(Exercise objective):
Output the whole listing exactly, except for the pictures in it.

(Source material):

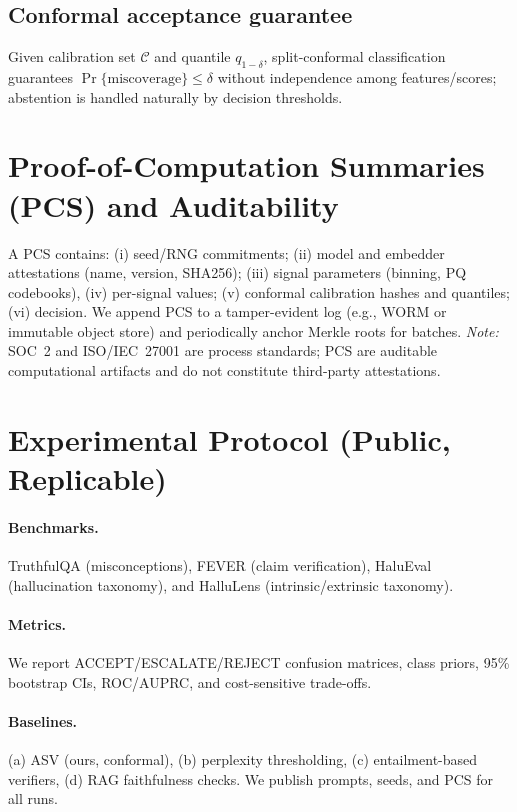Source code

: \documentclass[11pt]{article}
\begin{document}
\subsection{Conformal acceptance guarantee}
Given calibration set $\mathcal{C}$ and quantile $q_{1-\delta}$, split-conformal classification guarantees $\Pr\{\text{miscoverage}\}\le\delta$ without independence among features/scores; abstention is handled naturally by decision thresholds.

\section{Proof-of-Computation Summaries (PCS) and Auditability}
A PCS contains: (i) seed/RNG commitments; (ii) model and embedder attestations (name, version, SHA256); (iii) signal parameters (binning, PQ codebooks), (iv) per-signal values; (v) conformal calibration hashes and quantiles; (vi) decision. We append PCS to a tamper-evident log (e.g., WORM or immutable object store) and periodically anchor Merkle roots for batches. \emph{Note:} SOC~2 and ISO/IEC~27001 are process standards; PCS are auditable computational artifacts and do not constitute third-party attestations.

\section{Experimental Protocol (Public, Replicable)}
\paragraph{Benchmarks.} TruthfulQA (misconceptions), FEVER (claim verification), HaluEval (hallucination taxonomy), and HalluLens (intrinsic/extrinsic taxonomy).
\paragraph{Metrics.} We report \textsc{ACCEPT}/\textsc{ESCALATE}/\textsc{REJECT} confusion matrices, class priors, 95\% bootstrap CIs, ROC/AUPRC, and cost-sensitive trade-offs.
\paragraph{Baselines.} (a) ASV (ours, conformal), (b) perplexity thresholding, (c) entailment-based verifiers, (d) RAG faithfulness checks. We publish prompts, seeds, and PCS for all runs.
\end{document}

(Exercise result):
Source code

: \documentclass[11pt]{article}
\begin{document}
\subsection{Conformal acceptance guarantee}
Given calibration set $\mathcal{C}$ and quantile $q_{1-\delta}$, split-conformal classification guarantees $\Pr\{\text{miscoverage}\}\le\delta$ without independence among features/scores; abstention is handled naturally by decision thresholds.

\section{Proof-of-Computation Summaries (PCS) and Auditability}
A PCS contains: (i) seed/RNG commitments; (ii) model and embedder attestations (name, version, SHA256); (iii) signal parameters (binning, PQ codebooks), (iv) per-signal values; (v) conformal calibration hashes and quantiles; (vi) decision. We append PCS to a tamper-evident log (e.g., WORM or immutable object store) and periodically anchor Merkle roots for batches. \emph{Note:} SOC~2 and ISO/IEC~27001 are process standards; PCS are auditable computational artifacts and do not constitute third-party attestations.

\section{Experimental Protocol (Public, Replicable)}
\paragraph{Benchmarks.} TruthfulQA (misconceptions), FEVER (claim verification), HaluEval (hallucination taxonomy), and HalluLens (intrinsic/extrinsic taxonomy).
\paragraph{Metrics.} We report \textsc{ACCEPT}/\textsc{ESCALATE}/\textsc{REJECT} confusion matrices, class priors, 95\% bootstrap CIs, ROC/AUPRC, and cost-sensitive trade-offs.
\paragraph{Baselines.} (a) ASV (ours, conformal), (b) perplexity thresholding, (c) entailment-based verifiers, (d) RAG faithfulness checks. We publish prompts, seeds, and PCS for all runs.
\end{document}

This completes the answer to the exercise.